Addressing Clouds, 2008-2017
Single channel video, sound, color, 1:00 min
This video is about the fictional possibility of directing clouds with the necessary concentration and willpower. This phenomenon has rarely been recognized because hardly anyone observes the sky carefully. People see precise shapes in the clouds but continue to ignore their peculiar origins.

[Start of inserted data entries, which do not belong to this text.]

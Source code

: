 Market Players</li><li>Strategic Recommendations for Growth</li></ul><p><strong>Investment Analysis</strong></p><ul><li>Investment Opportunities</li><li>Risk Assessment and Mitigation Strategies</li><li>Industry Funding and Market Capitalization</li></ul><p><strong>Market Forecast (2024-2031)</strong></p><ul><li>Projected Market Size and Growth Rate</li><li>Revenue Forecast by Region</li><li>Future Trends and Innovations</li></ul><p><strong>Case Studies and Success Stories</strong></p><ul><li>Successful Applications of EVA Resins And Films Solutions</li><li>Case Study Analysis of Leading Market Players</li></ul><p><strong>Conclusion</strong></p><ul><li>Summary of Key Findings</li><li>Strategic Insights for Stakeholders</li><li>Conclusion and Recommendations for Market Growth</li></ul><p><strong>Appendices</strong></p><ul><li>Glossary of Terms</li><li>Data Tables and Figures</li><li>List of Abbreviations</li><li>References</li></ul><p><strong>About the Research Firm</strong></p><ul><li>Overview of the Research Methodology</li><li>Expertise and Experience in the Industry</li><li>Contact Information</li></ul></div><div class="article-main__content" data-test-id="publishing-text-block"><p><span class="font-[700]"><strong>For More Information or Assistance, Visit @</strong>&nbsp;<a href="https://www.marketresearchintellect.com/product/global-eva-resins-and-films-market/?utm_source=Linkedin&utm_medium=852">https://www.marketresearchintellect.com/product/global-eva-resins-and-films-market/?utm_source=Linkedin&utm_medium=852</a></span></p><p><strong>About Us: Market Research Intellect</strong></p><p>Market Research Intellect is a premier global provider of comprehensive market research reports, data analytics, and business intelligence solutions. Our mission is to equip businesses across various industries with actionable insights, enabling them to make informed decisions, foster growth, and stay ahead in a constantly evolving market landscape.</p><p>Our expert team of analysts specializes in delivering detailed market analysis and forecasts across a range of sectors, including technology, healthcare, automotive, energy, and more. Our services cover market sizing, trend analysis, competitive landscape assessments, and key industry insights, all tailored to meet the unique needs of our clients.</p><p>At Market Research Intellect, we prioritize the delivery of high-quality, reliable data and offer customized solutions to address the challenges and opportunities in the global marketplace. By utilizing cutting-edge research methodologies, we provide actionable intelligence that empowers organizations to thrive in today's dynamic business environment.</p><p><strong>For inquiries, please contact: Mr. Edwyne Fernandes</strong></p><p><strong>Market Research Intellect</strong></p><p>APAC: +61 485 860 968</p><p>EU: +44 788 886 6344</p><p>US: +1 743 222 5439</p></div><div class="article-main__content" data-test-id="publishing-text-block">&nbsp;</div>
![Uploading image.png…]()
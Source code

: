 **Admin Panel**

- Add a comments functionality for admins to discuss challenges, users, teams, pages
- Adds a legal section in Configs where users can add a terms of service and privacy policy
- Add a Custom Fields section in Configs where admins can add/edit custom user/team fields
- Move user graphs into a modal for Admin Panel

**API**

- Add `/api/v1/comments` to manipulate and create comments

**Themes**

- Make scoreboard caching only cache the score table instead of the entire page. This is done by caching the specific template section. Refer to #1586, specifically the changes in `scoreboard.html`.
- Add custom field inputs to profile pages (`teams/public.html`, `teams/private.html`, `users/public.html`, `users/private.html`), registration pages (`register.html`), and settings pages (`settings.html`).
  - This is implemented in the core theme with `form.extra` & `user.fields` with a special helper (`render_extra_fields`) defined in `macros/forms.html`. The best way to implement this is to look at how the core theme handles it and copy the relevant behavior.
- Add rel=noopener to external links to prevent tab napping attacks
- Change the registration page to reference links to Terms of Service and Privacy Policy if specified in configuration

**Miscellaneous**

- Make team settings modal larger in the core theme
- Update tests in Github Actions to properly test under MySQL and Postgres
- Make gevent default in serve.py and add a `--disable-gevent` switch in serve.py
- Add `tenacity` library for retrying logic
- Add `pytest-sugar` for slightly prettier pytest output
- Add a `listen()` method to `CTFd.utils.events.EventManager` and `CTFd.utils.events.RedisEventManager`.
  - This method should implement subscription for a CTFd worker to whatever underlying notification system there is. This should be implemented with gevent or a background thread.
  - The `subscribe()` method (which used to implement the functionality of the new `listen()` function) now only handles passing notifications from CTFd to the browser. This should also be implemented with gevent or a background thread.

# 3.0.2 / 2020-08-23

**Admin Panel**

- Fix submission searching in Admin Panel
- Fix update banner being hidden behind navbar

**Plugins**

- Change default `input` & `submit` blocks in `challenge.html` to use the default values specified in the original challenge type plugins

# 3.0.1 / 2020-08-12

Cielo / Sky, 2009–2020/202Site
Site specific installation, Wall blue-painted and peeled off, grease
This work is a kind of inverted mural, or anti-fresco, in that it is based on the destruction rather than the creation of a painting. It recreates a wall in Havana of a similar color, the peeling sections of which the artist perceived as clouds. Clouds appear where others see only destruction, demonstrating the ability to see something positive in any situation, n o matter how difficult.
Listening (series), 2022
Graphic series, 8 parts, ink and graphite on Arches satin paper
The etchings consist of traced lines of different natural phenomena, such as the flight of a bee, the movement of ants, dolphins, and the river Nile, the shape of the mountain Fuji, lightning, veins, or clouds. The similarity of the lines hint at the existence of the same shared energy in their creation, manifested in different states of matter.
Inversion, 2011
Single channel video, sound, color, 3:00 min
The artist meticulously scrapes a dollar bill and sniffs its remains with a coca leaf in an absurd commentary on our modern addiction to making money.
Every Breath, 2015
5 channel video installation, synchronized, sound, color
Breathing is a bridge between the world and the body. Each time we inhale, we take something from the world, and every time we exhale, we give something back without a conscious act. Monumental images of the earth, the sky, fire and sea moving to the rhythm of the breath symbolize the connection between human beings and their environment, and the potential of human beings to change.
Musica Concreta
Series of objects
The interaction between sound and the visual is the subject of a series of works in which Glenda León rearranges vinyl records in Music Box II (2004), cassette tapes in blue noise (2010-2013), and piano keys in Concrete Music (Piano) (2019) The perfect cube from the keyboard or the glasses with engraved staves (awareness, 2012) materialize the intangible of music and sound.